__Problem requirements__:
Scan the entries that follow for the word "bentuk", then report every line in which it appears.

__Input data__:
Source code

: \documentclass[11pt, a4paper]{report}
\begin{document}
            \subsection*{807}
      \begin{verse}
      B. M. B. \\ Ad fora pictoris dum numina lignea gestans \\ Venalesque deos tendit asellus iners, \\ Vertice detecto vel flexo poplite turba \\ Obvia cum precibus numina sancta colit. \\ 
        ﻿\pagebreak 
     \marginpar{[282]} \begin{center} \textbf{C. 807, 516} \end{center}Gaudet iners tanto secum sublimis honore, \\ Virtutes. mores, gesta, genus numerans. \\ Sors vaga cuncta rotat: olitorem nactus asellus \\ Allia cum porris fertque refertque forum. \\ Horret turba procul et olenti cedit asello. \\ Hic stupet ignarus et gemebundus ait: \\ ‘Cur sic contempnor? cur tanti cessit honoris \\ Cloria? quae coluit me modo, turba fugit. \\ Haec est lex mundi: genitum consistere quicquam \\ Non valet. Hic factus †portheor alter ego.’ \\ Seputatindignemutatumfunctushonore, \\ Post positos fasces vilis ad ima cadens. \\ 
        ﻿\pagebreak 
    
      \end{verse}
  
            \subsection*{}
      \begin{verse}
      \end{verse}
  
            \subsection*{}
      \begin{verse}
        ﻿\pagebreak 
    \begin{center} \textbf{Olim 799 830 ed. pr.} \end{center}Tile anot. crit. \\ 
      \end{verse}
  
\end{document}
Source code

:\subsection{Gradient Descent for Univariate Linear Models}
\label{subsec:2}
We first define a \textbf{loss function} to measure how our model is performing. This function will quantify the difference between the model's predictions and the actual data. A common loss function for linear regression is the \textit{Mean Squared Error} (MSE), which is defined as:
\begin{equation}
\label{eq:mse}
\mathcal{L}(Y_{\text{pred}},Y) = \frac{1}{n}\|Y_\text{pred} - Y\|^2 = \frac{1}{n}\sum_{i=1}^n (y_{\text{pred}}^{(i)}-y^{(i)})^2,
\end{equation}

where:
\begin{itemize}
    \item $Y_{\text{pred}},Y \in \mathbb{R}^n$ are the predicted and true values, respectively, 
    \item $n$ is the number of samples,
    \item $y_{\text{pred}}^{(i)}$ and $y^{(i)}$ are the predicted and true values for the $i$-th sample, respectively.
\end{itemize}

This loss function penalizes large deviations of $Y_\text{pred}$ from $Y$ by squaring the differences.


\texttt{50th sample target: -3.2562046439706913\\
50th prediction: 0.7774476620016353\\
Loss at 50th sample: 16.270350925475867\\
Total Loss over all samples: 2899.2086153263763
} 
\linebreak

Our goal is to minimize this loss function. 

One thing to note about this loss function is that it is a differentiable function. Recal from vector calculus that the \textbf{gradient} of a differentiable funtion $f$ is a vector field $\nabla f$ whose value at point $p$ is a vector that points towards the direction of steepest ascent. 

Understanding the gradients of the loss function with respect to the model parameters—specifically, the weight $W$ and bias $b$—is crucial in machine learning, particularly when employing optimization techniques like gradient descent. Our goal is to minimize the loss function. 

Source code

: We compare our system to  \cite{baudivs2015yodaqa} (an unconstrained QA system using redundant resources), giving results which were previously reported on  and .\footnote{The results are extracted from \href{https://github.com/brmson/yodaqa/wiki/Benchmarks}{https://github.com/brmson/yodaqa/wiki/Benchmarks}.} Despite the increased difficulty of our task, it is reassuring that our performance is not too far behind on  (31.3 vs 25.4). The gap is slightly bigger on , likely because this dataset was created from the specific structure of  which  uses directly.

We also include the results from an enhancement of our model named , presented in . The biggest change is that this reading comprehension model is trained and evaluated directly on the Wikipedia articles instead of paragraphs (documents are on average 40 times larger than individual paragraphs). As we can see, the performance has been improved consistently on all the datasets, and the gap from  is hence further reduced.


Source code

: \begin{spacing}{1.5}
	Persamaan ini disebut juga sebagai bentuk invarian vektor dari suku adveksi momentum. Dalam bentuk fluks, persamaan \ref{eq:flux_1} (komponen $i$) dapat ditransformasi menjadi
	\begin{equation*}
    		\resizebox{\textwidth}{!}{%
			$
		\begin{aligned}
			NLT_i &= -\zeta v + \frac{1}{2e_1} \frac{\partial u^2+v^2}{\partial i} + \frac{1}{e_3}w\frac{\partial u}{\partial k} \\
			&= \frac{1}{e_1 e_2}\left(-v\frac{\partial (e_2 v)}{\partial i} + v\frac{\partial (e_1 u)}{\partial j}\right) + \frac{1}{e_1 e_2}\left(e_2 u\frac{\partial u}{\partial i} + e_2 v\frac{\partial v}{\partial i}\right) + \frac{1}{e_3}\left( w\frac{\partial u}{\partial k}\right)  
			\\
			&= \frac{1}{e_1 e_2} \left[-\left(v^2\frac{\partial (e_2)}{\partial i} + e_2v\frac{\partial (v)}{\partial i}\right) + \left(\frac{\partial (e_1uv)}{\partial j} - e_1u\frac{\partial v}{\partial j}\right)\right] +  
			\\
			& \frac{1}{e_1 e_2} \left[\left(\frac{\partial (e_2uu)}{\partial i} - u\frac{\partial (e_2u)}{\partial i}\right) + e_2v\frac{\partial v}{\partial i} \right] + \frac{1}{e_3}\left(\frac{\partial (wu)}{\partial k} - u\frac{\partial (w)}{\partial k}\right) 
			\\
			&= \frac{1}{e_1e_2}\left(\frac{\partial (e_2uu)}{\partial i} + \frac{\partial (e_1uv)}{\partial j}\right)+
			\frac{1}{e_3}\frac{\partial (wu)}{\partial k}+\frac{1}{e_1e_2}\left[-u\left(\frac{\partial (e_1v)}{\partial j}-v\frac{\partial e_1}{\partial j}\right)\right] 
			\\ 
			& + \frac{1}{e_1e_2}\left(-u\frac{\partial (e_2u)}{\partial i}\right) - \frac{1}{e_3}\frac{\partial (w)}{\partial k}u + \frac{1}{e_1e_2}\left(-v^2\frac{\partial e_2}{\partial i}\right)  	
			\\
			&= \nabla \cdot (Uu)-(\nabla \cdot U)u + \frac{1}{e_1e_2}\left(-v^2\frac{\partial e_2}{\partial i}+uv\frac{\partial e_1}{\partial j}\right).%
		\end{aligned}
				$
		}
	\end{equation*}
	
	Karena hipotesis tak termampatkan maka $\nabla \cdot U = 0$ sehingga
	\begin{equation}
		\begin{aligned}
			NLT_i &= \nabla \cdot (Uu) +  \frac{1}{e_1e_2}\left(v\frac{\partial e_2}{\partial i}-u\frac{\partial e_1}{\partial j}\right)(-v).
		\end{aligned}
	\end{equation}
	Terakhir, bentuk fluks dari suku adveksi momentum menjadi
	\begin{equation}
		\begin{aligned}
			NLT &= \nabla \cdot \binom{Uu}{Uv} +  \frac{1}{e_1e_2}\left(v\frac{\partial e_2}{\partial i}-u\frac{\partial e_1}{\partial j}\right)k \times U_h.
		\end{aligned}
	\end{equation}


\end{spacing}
...
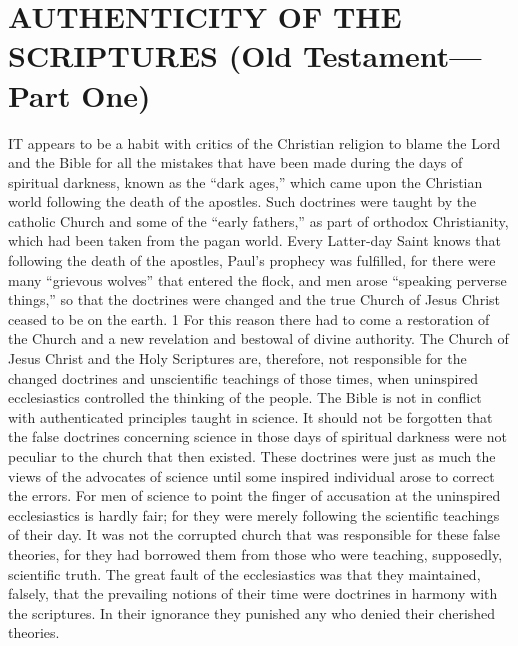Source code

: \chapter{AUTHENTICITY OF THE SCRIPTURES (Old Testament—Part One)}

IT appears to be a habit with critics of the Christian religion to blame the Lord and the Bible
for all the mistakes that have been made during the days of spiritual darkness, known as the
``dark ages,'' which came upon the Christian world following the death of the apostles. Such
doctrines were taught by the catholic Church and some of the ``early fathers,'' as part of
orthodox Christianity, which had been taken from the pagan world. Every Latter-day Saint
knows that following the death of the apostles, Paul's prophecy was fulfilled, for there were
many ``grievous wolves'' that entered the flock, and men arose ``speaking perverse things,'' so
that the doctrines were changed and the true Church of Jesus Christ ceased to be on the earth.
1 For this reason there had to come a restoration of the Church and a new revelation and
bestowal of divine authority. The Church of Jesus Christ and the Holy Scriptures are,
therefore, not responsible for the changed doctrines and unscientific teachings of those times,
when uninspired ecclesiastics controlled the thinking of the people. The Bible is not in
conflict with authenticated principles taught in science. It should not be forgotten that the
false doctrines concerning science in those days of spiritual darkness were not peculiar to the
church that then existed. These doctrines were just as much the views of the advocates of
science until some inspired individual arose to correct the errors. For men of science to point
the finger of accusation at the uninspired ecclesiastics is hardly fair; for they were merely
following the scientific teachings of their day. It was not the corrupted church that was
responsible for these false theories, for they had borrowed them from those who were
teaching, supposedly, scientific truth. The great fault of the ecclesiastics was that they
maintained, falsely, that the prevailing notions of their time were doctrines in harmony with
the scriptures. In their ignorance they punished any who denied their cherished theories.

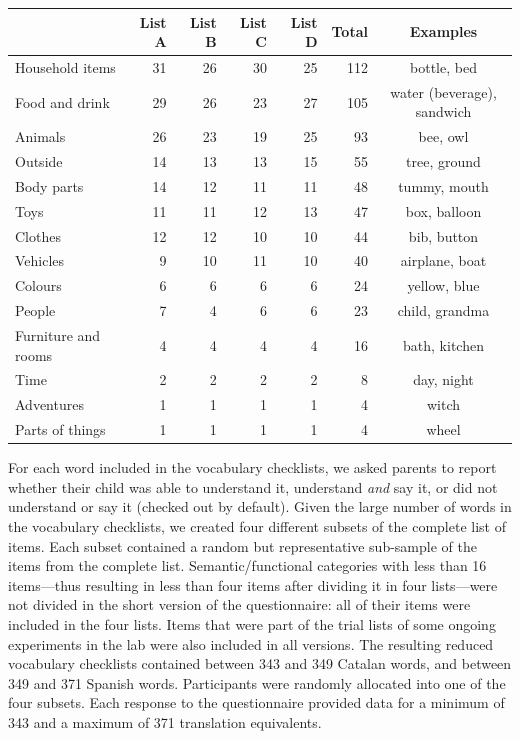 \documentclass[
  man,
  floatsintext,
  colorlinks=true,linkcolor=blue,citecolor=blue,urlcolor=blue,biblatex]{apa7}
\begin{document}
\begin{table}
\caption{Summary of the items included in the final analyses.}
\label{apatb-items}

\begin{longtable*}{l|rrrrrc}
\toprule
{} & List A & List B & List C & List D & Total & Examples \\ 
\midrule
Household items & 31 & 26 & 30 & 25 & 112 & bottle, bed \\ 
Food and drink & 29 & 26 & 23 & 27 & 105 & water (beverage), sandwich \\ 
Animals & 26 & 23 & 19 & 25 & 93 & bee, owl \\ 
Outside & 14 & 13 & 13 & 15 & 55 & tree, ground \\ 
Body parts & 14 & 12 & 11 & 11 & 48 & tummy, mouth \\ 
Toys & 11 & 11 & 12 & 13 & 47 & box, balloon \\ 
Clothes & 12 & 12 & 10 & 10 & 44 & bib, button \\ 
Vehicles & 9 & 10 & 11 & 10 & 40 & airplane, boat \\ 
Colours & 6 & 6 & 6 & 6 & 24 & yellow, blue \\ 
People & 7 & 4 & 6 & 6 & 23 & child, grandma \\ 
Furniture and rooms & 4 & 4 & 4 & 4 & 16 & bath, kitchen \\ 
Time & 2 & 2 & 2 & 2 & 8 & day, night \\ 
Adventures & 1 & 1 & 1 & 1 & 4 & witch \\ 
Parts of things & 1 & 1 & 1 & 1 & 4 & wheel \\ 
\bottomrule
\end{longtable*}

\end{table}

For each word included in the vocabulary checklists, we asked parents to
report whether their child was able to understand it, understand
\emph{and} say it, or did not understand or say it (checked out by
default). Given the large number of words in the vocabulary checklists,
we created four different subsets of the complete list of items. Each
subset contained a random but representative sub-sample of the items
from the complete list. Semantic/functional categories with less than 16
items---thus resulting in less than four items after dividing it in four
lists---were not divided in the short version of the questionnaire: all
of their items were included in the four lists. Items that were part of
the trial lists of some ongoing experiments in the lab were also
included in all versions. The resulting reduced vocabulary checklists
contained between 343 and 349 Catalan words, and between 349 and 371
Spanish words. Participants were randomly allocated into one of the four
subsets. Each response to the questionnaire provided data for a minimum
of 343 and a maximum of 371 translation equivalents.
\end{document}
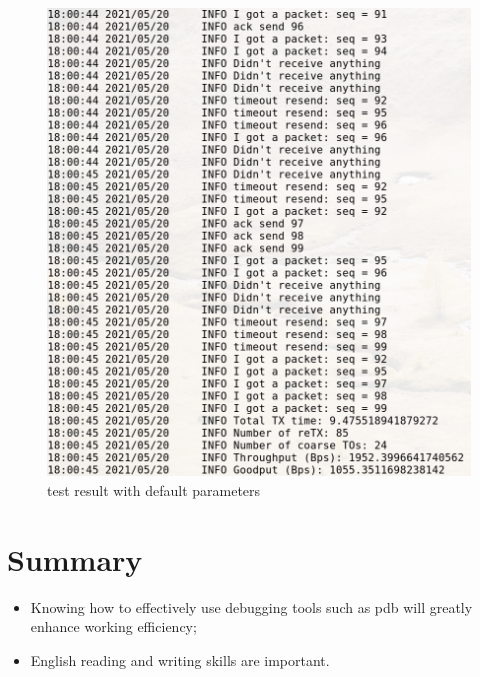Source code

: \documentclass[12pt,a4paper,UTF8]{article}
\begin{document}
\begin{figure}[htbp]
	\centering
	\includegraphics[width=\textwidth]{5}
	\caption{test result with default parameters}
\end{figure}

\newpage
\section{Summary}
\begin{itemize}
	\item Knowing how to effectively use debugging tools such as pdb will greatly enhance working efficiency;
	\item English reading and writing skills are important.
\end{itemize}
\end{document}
* * *
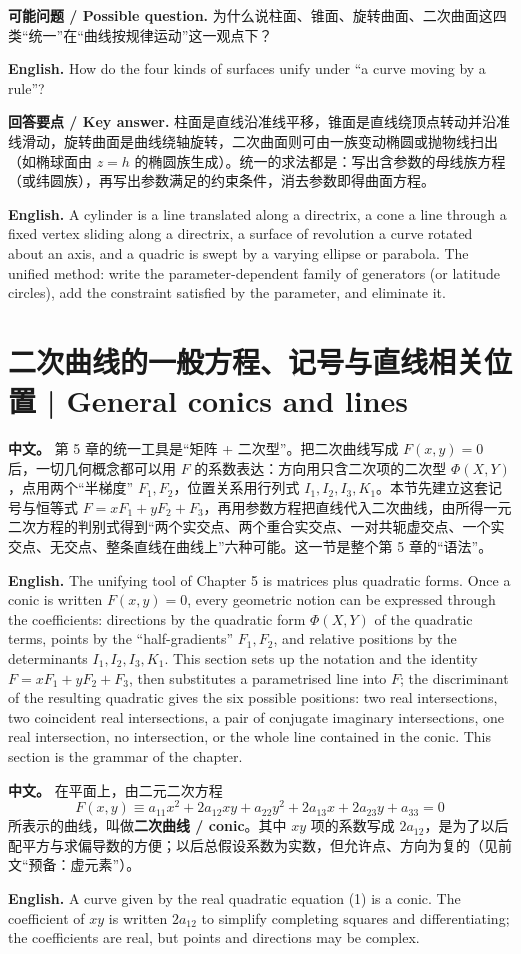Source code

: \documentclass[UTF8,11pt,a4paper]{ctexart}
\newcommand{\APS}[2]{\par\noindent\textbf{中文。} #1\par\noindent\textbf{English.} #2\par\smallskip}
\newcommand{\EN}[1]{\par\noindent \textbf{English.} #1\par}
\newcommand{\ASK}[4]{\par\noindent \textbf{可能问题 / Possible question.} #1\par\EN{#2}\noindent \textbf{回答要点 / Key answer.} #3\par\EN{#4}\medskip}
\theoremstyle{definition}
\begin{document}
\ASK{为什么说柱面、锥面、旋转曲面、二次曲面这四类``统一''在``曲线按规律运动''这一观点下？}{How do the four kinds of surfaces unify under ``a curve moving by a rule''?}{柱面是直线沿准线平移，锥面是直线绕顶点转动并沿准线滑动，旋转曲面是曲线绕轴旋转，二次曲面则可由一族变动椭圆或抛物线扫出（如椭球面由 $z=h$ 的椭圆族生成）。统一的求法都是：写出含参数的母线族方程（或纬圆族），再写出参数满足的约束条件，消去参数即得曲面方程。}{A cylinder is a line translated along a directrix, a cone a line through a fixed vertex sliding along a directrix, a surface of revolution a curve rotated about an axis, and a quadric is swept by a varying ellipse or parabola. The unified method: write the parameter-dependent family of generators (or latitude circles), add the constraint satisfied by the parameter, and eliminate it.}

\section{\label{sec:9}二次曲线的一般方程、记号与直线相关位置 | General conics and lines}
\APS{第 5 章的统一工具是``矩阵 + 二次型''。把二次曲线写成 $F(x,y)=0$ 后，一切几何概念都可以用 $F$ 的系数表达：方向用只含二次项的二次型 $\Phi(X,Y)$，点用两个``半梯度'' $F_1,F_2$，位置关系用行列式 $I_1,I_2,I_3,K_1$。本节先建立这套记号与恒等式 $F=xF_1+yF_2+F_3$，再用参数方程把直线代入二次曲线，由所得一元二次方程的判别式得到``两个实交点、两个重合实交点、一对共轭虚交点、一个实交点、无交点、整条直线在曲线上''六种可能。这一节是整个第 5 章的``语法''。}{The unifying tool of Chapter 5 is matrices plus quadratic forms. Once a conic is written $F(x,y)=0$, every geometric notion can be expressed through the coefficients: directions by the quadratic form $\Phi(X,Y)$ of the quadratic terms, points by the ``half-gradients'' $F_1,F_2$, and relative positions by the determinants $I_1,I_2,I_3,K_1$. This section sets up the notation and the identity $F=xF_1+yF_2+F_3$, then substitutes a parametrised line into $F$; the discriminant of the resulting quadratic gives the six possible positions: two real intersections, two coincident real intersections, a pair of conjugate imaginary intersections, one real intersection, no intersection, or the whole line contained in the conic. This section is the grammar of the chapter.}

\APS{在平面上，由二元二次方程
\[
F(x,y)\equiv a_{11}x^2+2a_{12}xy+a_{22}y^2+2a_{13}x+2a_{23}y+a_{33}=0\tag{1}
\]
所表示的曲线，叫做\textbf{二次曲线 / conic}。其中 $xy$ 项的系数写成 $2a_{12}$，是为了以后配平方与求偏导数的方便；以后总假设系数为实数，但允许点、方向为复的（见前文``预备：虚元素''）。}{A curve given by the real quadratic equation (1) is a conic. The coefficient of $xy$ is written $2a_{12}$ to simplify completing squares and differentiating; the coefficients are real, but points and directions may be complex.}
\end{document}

__Solution for this task__:
	Persamaan ini disebut juga sebagai bentuk invarian vektor dari suku adveksi momentum. Dalam bentuk fluks, persamaan \ref{eq:flux_1} (komponen $i$) dapat ditransformasi menjadi
	Terakhir, bentuk fluks dari suku adveksi momentum menjadi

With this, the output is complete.